Events in Stream Machine are strictly defined both in shape and content. Events that do not conform will be rejected. For this, Stream Machine uses Schemas and Contracts to which all events must conform.
The events conform to a certain schema, and this schema defines which event attributes contain Personally Identifiable Information (PII). Events that are accepted by Stream Machine will have these attributes encrypted before entering any persistent storage. The encryption key is linked to an event attribute that defines its session, i.e. the attribute that ties the events together as a sequence belonging to one entity. The encryption key is rotated every 24 hours.
A limited number of example schemas can be seen in the Stream Machine Portal
Both on ingest, and on further processing, Stream Machine was designed and built to provide low latency. The current implementation uses http/2 for ingest, with typical 99 percentile latencies well below 10ms .
Internally we use Kafka for high throughput fault tolerant pipelines. We can configure batch sizes at will, but having your event data in your own Kafka consumer within 1 second is easily doable.
Stream Machine was designed from the ground up for horizontal scalability and fault tolerance. Single points of failure are currently only if the whole cloud region goes down.
Stream Machine encrypts the events but with what key? To understand this we have
to look at another component of the schema, the event sequence identifier
attribute . The value in this attribute defines
wether or not events belong to the same sequence. This might be website actions
of one person, or maybe a device id of a car sending location data, we don’t
The first time a new value is seen in the key field an encryption key is
generated in Stream Machine which is linked to the event via its
strmMeta/keyLink value. The encryption and its associated key link remain
in use for 24 hours, and a new pair will then be generated.
The primary event stream is called the encrypted stream and this by design no longer contains PII data. Everyone in your company can use it . In case these data become compromised, you have a business issue, but not a privacy issue.
Even these data are useful. With a typical clickstream, where
url is not
considered personal data, you could identify dead ends on your site, or train
recommender engines on the encrypted stream, because the attributes that
identify the sequence even though encrypted, remain the same for 24 hours.
This is plenty long enough to understand typical customer journeys, without
compromising the privacy of your users.
Stream Machine supports two types of consent levels when creating a decrypted output stream: granular and cumulative.
Cumulative: Only the highest consent level is configured on the output stream. All consent levels from zero (included) up to this level (included) are decrypted in the output stream.
Granular: All the consent levels that are to be decrypted in the output stream are explicitly configured. This way, it’s possible to have "gaps" between the consent levels. For example, can specify level 1 and 4, which means that all other levels, including 2 and 3 remain encrypted.
The resulting set of consent levels effects two things, see: Create a decrypted stream
Here you instruct Stream Machine to decrypt event data with above consent levels. Stream Machine will
drop all events that don’t at least contain all the consent levels you require.
decrypt attributes with the consent levels you requested.

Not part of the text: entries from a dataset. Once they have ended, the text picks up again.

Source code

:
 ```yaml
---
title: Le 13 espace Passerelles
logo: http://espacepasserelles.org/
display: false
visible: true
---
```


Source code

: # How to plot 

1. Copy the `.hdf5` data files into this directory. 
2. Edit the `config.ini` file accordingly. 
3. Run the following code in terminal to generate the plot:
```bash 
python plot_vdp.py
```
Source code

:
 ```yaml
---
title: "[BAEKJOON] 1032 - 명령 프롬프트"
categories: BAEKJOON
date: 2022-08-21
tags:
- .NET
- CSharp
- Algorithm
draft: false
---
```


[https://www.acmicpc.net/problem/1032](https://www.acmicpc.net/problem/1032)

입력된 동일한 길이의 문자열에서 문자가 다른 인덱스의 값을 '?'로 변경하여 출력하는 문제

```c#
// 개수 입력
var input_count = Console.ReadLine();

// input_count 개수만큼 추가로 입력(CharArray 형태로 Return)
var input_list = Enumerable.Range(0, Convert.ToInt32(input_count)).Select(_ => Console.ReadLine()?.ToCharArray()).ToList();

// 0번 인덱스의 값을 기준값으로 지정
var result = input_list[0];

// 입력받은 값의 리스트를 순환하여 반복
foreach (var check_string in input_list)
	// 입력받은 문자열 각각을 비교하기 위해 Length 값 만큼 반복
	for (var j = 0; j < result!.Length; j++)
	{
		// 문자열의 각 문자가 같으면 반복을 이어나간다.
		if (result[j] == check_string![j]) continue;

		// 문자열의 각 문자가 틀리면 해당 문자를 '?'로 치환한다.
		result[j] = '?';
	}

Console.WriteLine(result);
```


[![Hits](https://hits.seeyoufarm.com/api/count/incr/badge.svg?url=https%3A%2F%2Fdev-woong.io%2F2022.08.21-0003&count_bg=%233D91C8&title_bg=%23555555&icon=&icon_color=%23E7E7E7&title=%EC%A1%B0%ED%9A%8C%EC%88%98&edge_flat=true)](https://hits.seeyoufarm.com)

Attributes with other pii levels will not be decrypted. So you receive exactly what you have a right to, and nothing more.
You access this stream with a specific set of credentials.
This means that data consumers will only receive the data they are legally allowed to receive, provided the company is careful with not re-using credentials.
Stream Machine is currently an engine running on Google Cloud, with http/2 input. In order to have data accepted by Stream Machine you need the following:
a valid account
a stream definition, with associated credentials. Stream Machine currently uses the Oauth 2.0 client credentials scheme.
an http/http2 client that sends data in the correct format. We provide drivers for various languages  that simplify creating the events and sending the data. For maximum performance, http/2 is preferred over http1.1. You can find the drivers on github.com/streammachineio You don’t need our software to send data. Here you can play with the actual http interaction.
Stream Machine internally keeps its data in Apache Kafka topics, that typically auto-expire their data in 7 days.
For getting the data into your systems we currently have the following options.
Currently we have the option to do periodic (minute scale) exports to AWS S3 and Google Cloud buckets, in Json-lines format . This is a very common format for Data Scientists.